• Ming. Mei 10th, 2026

Kuningan.swaradesaku.com. Setelah mencuatnya pemberitaan terkait dugaan penyimpangan pengelolaan dana Badan Usaha Milik Desa (BUMDes) di Desa Walaharcageur, Kecamatan Luragung, Kabupaten Kuningan, Aparat Penegak Hukum (APH) mulai bergerak.

Sekretaris Desa Walaharcageur dikabarkan telah dipanggil oleh APH untuk dimintai keterangan terkait pengelolaan dana BUMDes Karya Mukti Sejahtera yang sebelumnya menjadi sorotan publik.

Pemanggilan tersebut dilakukan tidak lama setelah media online memberitakan dugaan skandal dana BUMDes senilai Rp302 juta dengan judul “Skandal Dana BUMDes Rp302 Juta di Walaharcageur: Program Mandek, APH Diminta Bongkar.
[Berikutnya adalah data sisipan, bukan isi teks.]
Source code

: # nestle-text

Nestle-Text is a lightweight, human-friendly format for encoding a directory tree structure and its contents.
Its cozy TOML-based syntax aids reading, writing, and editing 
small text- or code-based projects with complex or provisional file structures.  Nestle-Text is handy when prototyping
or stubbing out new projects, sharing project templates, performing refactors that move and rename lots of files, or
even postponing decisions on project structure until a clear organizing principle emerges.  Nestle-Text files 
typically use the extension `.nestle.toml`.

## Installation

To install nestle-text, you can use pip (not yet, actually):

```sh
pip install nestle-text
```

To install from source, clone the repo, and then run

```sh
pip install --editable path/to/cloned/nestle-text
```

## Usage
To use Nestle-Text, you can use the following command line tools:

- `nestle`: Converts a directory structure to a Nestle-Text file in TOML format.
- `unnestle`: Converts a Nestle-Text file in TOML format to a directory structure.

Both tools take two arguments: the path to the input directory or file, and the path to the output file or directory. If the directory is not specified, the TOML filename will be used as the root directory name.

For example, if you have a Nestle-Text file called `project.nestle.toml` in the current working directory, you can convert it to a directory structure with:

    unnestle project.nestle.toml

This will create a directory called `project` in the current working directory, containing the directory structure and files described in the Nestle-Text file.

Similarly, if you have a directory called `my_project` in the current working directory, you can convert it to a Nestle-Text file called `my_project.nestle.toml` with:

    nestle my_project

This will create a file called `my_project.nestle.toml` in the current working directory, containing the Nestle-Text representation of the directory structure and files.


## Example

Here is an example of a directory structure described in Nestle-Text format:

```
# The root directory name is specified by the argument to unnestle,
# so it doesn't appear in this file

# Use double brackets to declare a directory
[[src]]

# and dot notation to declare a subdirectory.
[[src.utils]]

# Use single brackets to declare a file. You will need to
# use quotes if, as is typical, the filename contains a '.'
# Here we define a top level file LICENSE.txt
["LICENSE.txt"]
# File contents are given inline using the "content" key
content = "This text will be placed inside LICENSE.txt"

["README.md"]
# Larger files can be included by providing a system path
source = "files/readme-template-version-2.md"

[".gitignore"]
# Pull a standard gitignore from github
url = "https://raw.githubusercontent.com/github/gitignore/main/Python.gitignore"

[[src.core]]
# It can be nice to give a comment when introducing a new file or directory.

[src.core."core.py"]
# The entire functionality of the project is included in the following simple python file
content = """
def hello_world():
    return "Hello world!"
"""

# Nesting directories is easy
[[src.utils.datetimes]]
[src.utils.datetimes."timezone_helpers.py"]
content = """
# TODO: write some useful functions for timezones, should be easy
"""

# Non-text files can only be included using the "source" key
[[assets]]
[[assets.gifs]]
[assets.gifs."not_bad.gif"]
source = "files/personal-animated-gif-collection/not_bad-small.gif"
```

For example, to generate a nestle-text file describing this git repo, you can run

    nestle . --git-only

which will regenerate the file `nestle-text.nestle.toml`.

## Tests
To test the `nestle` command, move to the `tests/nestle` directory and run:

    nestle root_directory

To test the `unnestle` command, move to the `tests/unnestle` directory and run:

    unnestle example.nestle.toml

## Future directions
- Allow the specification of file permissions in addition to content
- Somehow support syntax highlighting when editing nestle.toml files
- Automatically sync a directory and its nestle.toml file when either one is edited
Minggu ( 10 /05/2026 ).

Informasi yang dihimpun menyebutkan, pemanggilan itu berkaitan dengan dugaan tidak transparannya pengelolaan dana yang bersumber dari Dana Desa (DD) dan dialokasikan untuk program peternakan serta pertanian.

Dalam pemberitaan sebelumnya, dana ratusan juta rupiah tersebut disebut digunakan untuk pengadaan ternak bebek, entog, dan penanaman jagung. Namun realisasi program dinilai jauh dari perencanaan awal dan hingga kini tidak terlihat perkembangan usaha yang signifikan.

Selain itu, masyarakat juga menyoroti tidak adanya laporan pertanggungjawaban (LPj) yang disampaikan secara terbuka kepada publik, baik terkait aset BUMDes, keuntungan usaha, maupun kontribusi terhadap Pendapatan Asli Desa (PADes).

“Ini langkah awal yang bagus. Masyarakat berharap APH serius mengusut persoalan ini hingga tuntas, jangan berhenti hanya sebatas klarifikasi,” ujar salah satu warga yang meminta identitasnya dirahasiakan.

Kasus ini terus menjadi perhatian publik karena dana yang dikelola BUMDes merupakan uang negara yang seharusnya digunakan untuk meningkatkan kesejahteraan masyarakat desa, bukan malah diduga menjadi bancakan oknum tertentu.

Masyarakat pun mendesak agar APH tidak hanya meminta keterangan, tetapi juga melakukan audit menyeluruh terhadap penggunaan anggaran BUMDes Karya Mukti Sejahtera.

Hingga berita ini diterbitkan, belum ada keterangan resmi dari pihak APH terkait hasil pemeriksaan maupun langkah lanjutan dalam penanganan kasus tersebut.